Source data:
====

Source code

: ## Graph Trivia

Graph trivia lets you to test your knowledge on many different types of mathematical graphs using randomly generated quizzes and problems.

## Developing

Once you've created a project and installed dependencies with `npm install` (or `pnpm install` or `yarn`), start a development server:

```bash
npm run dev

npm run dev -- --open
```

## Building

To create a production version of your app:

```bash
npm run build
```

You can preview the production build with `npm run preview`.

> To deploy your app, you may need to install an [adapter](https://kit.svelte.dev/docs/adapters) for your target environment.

====

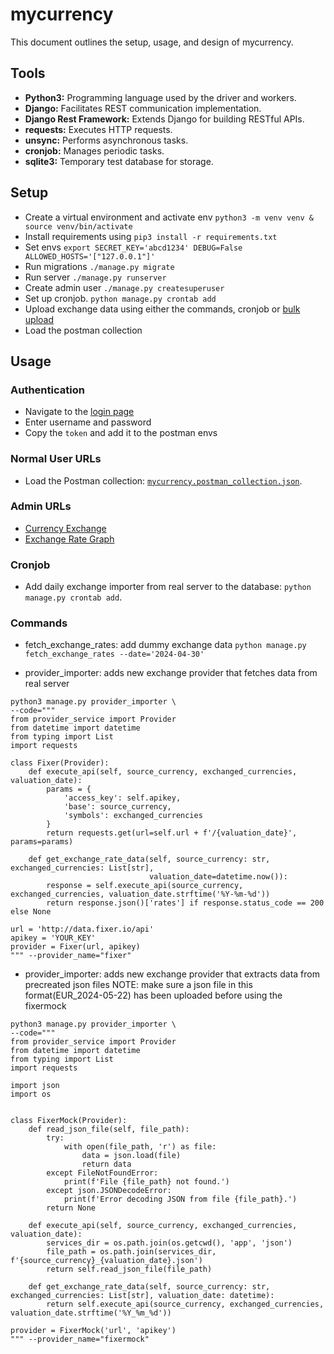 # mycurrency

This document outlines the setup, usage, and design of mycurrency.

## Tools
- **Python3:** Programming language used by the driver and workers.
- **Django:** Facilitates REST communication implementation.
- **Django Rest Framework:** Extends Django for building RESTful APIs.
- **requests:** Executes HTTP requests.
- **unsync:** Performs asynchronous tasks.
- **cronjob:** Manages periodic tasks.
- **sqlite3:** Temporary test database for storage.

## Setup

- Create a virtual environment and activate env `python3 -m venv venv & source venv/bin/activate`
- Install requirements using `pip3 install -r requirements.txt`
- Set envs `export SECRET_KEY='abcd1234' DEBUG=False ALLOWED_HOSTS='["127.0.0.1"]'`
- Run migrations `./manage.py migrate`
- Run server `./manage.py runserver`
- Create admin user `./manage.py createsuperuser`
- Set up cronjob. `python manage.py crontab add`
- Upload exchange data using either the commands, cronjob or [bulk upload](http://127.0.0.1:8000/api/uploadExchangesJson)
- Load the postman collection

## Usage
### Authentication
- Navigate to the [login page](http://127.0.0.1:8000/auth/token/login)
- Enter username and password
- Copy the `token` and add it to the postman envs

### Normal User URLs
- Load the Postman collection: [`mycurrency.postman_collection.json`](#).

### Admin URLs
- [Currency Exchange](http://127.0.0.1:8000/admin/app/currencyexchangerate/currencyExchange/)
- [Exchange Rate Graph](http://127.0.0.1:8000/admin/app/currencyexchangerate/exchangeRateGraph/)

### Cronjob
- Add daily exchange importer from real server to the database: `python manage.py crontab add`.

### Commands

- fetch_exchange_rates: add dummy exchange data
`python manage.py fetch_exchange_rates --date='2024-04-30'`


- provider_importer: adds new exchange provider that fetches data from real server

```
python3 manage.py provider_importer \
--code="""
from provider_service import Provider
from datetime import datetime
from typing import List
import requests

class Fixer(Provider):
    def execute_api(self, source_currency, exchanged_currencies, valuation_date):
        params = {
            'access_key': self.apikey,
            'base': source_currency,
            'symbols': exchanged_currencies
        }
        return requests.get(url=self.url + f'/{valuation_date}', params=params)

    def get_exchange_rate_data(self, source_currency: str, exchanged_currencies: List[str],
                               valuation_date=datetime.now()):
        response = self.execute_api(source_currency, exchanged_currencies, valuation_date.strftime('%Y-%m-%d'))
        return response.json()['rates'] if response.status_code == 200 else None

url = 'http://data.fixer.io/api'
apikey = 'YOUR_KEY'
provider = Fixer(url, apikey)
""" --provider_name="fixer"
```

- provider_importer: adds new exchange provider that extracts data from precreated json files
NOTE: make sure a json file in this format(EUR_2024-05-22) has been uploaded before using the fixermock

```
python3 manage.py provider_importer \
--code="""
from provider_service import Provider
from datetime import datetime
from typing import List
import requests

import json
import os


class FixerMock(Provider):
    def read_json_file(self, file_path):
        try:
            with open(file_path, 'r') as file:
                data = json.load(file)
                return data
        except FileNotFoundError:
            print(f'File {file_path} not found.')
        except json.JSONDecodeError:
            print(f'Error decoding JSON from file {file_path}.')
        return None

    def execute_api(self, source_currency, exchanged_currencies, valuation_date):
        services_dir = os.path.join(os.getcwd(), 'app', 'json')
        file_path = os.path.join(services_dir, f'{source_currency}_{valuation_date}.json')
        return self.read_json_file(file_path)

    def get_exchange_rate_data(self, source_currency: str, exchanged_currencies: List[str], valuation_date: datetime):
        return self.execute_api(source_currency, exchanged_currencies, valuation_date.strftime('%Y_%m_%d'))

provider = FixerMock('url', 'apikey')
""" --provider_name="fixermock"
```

====

Work order:
The lines above starting at the one that contains "Source code" and ending at the one that contains "## Developing" must be transcribed exactly, and no other lines may appear.

Answer to the exercise:
Source code

: ## Graph Trivia

Graph trivia lets you to test your knowledge on many different types of mathematical graphs using randomly generated quizzes and problems.

## Developing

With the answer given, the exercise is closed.